• Directions
Among the lines below, tally those holding the string "Netlify" and give the total only.

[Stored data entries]
☆ ☆ ☆ ☆
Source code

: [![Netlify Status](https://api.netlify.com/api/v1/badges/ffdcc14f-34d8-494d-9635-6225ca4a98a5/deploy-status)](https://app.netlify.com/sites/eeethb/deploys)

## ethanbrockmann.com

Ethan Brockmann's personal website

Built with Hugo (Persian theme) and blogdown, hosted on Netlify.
☆ ☆ ☆ ☆
• The answer
2